▶ [Exercise prompt]: Report each line of the data that includes the word "mensagens".

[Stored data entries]
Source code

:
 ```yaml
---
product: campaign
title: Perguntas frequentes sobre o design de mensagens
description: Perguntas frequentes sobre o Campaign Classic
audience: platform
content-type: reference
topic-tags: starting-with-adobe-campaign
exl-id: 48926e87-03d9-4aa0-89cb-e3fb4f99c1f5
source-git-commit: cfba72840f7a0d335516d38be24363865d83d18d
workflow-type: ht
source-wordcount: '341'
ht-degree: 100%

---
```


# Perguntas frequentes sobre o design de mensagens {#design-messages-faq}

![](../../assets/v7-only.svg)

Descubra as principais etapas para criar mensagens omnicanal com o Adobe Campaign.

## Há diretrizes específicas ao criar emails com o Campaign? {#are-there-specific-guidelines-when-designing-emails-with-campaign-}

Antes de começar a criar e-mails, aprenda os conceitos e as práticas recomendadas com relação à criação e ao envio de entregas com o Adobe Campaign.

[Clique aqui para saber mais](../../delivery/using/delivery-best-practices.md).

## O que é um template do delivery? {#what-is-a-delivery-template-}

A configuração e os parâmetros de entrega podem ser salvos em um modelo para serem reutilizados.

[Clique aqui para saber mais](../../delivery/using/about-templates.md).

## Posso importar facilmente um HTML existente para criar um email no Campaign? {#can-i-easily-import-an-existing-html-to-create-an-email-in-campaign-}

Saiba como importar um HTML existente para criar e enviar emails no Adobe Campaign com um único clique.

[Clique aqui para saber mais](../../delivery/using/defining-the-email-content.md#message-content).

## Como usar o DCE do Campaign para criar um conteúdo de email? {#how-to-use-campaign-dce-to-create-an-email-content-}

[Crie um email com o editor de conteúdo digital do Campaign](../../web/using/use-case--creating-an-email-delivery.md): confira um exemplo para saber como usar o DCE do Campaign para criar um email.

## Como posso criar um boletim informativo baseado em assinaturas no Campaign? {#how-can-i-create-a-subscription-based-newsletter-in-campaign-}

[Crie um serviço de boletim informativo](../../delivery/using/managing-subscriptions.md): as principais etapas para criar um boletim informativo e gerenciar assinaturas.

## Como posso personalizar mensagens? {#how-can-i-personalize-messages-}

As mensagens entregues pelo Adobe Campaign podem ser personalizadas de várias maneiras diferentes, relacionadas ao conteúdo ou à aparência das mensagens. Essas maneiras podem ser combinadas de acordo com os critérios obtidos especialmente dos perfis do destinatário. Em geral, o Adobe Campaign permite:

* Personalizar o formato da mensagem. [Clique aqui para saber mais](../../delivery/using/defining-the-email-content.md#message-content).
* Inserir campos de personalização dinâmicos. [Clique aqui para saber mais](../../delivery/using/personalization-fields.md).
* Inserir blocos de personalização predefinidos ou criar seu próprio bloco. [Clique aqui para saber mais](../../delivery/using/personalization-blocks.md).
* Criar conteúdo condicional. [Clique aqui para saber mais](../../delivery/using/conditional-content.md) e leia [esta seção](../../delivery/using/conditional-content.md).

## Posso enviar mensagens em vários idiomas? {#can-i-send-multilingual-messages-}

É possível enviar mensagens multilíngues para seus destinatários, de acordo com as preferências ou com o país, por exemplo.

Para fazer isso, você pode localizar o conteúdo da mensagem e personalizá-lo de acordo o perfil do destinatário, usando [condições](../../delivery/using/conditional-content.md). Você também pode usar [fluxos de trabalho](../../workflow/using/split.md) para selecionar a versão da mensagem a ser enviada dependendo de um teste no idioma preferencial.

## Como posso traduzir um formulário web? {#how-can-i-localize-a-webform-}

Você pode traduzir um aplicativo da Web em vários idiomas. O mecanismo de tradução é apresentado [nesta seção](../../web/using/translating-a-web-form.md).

---

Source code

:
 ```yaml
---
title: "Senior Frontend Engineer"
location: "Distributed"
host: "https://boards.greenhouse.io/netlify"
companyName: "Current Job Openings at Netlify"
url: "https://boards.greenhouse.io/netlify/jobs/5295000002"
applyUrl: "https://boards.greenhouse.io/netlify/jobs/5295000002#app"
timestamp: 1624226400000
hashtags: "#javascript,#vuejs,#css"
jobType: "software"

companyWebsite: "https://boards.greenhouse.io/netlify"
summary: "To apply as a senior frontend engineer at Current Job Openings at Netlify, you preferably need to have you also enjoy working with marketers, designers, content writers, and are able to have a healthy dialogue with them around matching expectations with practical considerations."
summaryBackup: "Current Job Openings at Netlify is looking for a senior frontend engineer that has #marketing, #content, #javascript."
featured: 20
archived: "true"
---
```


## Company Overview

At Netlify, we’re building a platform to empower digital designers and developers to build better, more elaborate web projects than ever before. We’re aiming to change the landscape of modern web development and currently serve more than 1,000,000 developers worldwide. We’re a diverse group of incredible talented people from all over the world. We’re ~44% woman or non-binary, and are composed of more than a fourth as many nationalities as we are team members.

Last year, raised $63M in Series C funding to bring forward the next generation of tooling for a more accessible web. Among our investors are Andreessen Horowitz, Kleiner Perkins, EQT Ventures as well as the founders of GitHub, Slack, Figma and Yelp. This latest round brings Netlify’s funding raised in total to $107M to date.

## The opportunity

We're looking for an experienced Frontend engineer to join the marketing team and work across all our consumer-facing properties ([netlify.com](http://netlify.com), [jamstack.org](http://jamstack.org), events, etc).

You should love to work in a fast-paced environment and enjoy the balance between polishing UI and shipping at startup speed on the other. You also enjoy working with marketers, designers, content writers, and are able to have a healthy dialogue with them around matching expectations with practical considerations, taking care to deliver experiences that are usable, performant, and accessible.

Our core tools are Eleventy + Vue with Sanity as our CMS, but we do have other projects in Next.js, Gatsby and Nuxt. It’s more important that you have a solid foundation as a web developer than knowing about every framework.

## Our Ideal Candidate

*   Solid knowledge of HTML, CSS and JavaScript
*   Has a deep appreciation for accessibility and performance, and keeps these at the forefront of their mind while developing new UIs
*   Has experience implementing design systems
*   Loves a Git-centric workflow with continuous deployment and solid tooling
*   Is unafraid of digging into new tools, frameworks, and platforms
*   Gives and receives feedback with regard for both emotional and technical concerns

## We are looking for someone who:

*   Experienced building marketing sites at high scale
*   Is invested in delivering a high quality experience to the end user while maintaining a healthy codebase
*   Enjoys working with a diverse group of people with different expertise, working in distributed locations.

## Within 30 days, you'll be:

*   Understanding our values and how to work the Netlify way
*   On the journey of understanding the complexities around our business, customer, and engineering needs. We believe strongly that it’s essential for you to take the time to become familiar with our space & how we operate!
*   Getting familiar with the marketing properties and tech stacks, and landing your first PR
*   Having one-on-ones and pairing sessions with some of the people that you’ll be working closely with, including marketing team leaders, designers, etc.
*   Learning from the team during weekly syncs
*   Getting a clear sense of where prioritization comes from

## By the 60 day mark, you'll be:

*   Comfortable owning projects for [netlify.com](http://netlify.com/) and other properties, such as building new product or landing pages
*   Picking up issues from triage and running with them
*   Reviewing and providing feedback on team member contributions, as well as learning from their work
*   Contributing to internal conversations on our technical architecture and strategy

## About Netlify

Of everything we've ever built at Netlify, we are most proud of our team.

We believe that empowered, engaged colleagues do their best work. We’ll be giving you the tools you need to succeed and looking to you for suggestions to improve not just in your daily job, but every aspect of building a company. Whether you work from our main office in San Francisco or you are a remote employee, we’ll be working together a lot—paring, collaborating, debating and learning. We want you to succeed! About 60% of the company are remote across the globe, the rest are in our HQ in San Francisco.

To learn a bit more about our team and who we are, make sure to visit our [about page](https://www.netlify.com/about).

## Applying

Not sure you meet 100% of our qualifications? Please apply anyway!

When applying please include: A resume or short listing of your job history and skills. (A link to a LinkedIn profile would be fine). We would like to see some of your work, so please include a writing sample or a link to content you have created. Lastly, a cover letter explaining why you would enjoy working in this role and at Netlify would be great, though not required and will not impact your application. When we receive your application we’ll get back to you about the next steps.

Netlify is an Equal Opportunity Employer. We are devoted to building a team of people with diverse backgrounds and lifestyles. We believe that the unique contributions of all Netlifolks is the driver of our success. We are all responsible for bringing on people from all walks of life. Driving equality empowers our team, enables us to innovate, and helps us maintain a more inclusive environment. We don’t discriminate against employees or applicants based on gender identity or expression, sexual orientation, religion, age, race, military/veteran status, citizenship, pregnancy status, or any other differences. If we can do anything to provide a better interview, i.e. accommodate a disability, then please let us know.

▶ [Finished task]:
title: Perguntas frequentes sobre o design de mensagens
# Perguntas frequentes sobre o design de mensagens {#design-messages-faq}
Descubra as principais etapas para criar mensagens omnicanal com o Adobe Campaign.
## Como posso personalizar mensagens? {#how-can-i-personalize-messages-}
As mensagens entregues pelo Adobe Campaign podem ser personalizadas de várias maneiras diferentes, relacionadas ao conteúdo ou à aparência das mensagens. Essas maneiras podem ser combinadas de acordo com os critérios obtidos especialmente dos perfis do destinatário. Em geral, o Adobe Campaign permite:
## Posso enviar mensagens em vários idiomas? {#can-i-send-multilingual-messages-}
É possível enviar mensagens multilíngues para seus destinatários, de acordo com as preferências ou com o país, por exemplo.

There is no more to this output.